== Segment start ==
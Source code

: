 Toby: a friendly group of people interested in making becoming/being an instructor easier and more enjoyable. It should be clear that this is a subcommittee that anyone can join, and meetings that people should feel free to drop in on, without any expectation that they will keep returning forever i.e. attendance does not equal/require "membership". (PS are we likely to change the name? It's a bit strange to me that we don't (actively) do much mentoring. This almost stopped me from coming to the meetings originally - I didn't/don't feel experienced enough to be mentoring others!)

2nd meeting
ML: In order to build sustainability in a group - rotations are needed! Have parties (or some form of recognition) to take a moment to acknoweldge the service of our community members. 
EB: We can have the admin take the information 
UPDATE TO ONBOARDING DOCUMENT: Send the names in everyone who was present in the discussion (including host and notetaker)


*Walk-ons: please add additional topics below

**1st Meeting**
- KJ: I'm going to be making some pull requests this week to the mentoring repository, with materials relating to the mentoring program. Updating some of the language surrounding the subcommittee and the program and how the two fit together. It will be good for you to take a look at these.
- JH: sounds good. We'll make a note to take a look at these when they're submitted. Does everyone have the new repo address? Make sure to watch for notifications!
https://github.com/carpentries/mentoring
== Segment end ==
== Segment start ==
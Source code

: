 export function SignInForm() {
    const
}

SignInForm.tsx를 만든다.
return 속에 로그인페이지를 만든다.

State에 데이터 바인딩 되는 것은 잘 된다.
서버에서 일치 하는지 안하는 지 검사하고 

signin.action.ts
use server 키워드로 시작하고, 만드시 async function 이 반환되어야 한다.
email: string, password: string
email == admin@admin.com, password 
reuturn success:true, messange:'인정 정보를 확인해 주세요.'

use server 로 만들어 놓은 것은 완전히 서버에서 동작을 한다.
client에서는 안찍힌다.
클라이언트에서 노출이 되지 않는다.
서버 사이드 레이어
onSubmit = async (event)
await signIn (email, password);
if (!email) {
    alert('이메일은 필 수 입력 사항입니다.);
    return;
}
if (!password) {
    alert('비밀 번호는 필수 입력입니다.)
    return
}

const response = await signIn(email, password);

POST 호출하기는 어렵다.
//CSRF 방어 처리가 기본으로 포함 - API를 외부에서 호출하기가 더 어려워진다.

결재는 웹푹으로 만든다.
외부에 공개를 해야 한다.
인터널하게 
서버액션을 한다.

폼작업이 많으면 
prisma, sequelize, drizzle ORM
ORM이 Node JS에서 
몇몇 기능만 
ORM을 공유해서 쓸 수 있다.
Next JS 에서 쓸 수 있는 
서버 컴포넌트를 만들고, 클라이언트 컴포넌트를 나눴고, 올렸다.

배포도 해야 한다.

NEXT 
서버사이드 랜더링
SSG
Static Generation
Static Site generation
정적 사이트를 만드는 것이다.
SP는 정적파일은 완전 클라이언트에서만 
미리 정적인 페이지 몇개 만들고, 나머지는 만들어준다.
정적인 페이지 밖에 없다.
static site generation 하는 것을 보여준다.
== Segment end ==
> **What you have to do**
Check each line of the entries above, and show every one holding the word "email".

> **Response box**
email: string, password: string
email == admin@admin.com, password 
await signIn (email, password);
if (!email) {
const response = await signIn(email, password);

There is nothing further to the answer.